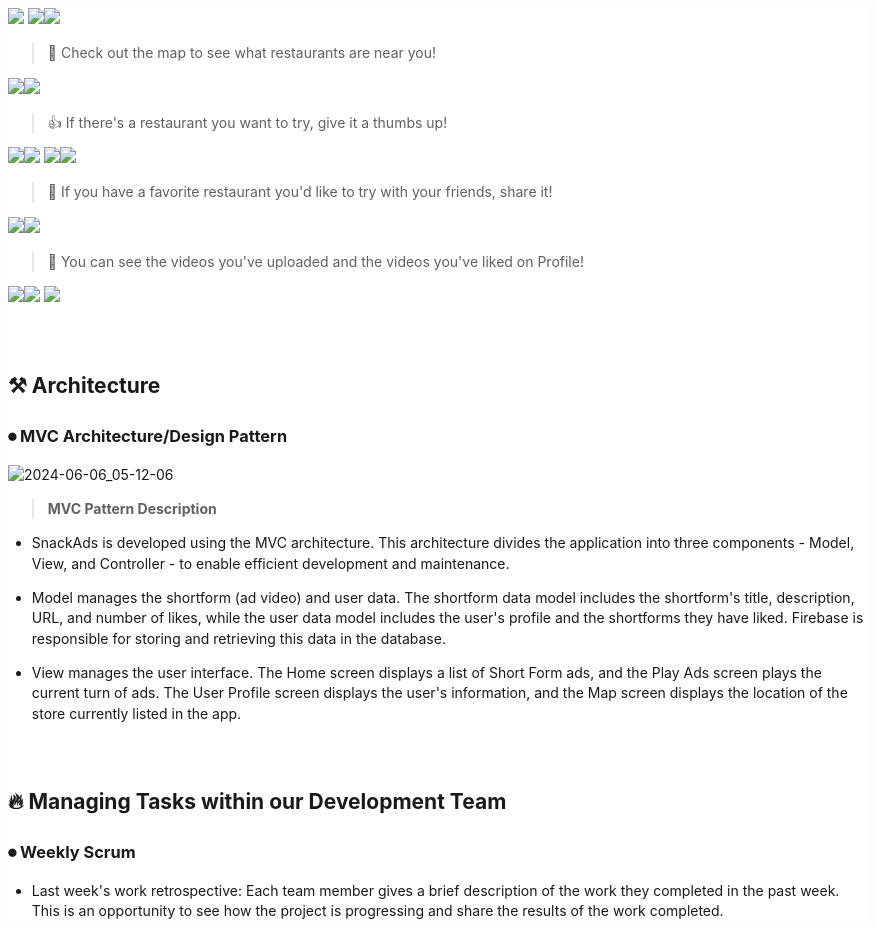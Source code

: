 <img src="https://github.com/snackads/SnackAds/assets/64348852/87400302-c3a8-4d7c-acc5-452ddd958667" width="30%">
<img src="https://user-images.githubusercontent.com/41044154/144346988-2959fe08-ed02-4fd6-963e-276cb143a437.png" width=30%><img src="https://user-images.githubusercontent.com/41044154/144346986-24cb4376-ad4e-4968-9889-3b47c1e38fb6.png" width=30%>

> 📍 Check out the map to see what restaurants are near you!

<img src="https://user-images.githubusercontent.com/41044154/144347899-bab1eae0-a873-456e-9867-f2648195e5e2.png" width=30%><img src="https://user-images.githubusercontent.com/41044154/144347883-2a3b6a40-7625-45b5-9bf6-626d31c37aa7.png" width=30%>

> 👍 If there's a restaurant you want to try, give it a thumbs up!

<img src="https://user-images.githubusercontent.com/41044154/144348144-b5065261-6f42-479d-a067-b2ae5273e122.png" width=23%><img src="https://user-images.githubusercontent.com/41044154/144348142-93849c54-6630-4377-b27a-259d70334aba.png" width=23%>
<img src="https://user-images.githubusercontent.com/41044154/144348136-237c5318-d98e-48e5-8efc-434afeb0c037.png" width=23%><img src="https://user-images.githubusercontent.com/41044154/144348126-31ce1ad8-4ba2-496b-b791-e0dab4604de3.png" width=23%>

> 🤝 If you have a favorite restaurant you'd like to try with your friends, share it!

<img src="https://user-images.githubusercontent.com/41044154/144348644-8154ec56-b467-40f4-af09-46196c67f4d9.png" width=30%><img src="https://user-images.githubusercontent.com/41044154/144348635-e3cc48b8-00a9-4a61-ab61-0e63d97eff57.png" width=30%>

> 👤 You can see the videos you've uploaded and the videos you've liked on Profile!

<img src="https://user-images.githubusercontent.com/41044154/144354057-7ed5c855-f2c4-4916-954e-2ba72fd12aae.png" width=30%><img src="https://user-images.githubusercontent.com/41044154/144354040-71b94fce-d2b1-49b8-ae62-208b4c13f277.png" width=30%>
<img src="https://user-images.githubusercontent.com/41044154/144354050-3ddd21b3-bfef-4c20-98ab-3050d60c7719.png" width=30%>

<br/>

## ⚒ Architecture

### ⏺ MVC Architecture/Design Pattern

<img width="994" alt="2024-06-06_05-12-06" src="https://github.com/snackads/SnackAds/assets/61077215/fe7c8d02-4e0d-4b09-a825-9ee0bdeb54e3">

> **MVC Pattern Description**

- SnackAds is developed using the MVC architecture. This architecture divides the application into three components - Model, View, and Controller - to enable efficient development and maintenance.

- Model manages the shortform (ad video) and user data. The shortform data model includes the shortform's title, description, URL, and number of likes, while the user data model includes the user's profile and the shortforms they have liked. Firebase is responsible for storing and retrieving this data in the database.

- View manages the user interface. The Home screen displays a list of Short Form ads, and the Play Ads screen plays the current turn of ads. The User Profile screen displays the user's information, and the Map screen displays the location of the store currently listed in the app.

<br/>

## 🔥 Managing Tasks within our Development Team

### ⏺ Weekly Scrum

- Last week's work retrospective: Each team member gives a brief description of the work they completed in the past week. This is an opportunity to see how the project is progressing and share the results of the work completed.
========
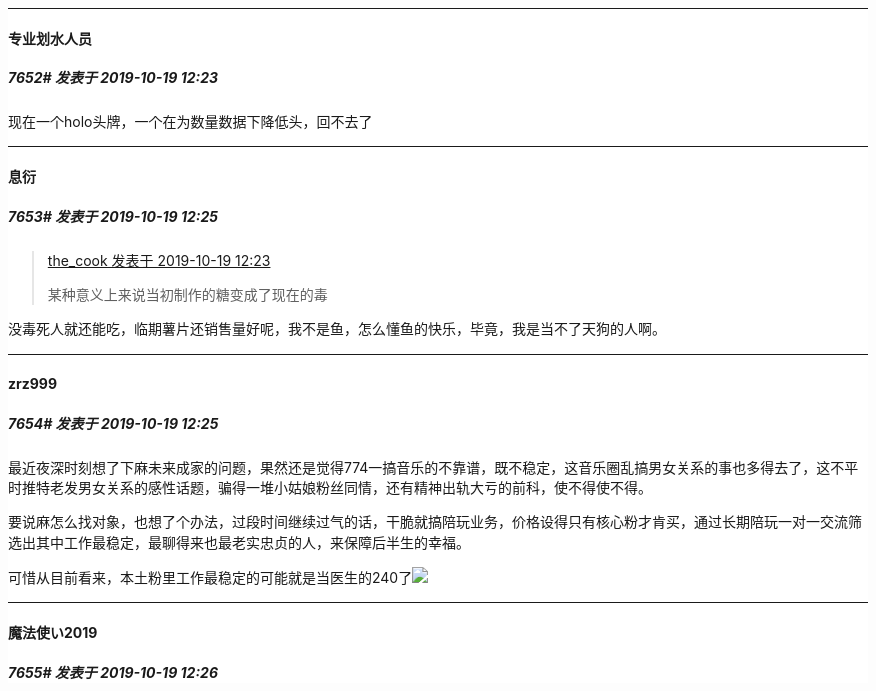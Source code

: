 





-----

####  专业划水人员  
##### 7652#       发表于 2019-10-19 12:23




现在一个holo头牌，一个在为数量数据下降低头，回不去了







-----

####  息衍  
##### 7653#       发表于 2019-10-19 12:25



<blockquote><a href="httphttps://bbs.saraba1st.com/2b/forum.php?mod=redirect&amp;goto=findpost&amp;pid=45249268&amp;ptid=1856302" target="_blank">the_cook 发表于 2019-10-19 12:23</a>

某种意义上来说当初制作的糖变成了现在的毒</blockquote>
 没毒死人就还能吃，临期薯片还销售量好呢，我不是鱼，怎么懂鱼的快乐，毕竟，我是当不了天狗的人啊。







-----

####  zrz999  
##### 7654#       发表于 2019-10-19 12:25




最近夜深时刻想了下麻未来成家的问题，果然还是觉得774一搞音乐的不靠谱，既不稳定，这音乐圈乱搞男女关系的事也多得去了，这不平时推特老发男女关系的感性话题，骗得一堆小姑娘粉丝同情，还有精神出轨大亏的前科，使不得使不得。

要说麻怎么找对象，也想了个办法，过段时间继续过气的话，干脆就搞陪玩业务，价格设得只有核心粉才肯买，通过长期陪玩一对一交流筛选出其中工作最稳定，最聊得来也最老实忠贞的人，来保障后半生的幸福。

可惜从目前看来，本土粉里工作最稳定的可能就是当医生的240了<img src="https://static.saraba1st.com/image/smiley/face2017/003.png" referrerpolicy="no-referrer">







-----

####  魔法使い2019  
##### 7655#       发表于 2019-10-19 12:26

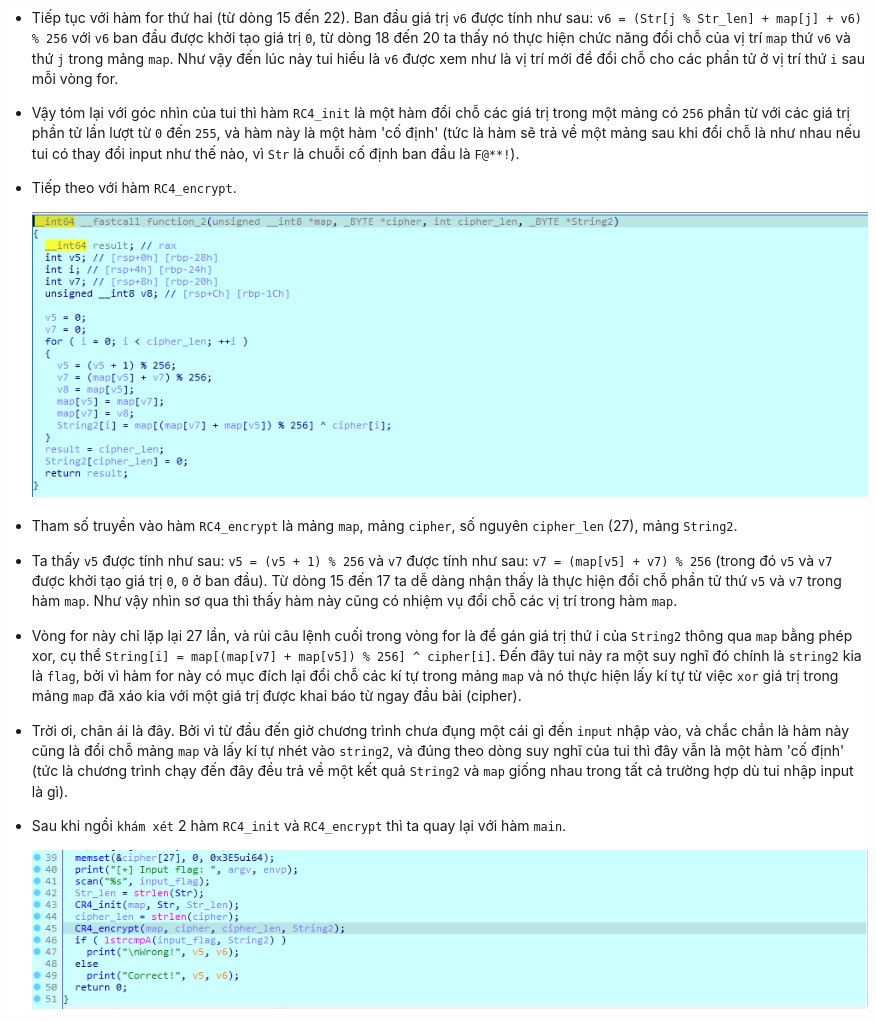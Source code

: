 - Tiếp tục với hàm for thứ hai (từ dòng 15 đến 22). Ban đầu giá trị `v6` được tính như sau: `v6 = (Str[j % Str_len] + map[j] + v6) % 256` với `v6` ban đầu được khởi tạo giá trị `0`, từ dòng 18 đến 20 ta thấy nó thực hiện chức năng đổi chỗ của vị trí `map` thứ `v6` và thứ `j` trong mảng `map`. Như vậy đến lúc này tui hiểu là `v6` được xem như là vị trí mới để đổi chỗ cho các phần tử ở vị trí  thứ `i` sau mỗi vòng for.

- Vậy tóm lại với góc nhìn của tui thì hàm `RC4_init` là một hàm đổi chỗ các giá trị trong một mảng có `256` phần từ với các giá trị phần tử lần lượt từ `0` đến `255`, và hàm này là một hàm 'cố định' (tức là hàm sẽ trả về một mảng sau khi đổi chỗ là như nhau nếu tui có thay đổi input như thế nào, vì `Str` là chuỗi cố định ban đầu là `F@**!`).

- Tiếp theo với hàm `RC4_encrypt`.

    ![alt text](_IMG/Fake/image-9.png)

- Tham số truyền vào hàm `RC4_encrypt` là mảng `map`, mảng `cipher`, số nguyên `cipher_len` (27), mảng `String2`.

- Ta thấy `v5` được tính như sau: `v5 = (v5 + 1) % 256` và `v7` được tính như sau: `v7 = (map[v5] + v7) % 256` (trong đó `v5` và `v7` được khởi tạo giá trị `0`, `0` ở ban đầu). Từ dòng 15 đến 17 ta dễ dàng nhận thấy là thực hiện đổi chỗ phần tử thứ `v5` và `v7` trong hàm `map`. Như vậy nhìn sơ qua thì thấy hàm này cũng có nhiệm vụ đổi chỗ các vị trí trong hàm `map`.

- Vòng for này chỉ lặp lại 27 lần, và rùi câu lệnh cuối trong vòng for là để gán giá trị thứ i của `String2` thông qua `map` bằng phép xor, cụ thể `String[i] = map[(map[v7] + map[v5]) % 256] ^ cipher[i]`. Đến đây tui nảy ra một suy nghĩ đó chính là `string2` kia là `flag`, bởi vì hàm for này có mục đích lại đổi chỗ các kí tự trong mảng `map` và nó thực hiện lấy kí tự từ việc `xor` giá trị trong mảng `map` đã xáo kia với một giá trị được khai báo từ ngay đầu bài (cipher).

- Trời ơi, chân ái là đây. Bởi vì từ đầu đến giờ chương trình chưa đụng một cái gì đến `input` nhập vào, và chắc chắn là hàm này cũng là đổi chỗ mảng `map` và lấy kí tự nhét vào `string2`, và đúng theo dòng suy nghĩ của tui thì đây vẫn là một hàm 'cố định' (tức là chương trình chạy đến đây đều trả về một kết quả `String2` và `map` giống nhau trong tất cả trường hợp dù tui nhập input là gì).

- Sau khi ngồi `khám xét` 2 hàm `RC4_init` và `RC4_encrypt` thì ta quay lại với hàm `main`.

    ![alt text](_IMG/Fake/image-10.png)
========
All lines in the listing above between the line with "- Vậy tóm lại" and the line with "- Tiếp theo", inclusive, should be set down exactly, and no line outside that range.

Answer:
- Vậy tóm lại với góc nhìn của tui thì hàm `RC4_init` là một hàm đổi chỗ các giá trị trong một mảng có `256` phần từ với các giá trị phần tử lần lượt từ `0` đến `255`, và hàm này là một hàm 'cố định' (tức là hàm sẽ trả về một mảng sau khi đổi chỗ là như nhau nếu tui có thay đổi input như thế nào, vì `Str` là chuỗi cố định ban đầu là `F@**!`).

- Tiếp theo với hàm `RC4_encrypt`.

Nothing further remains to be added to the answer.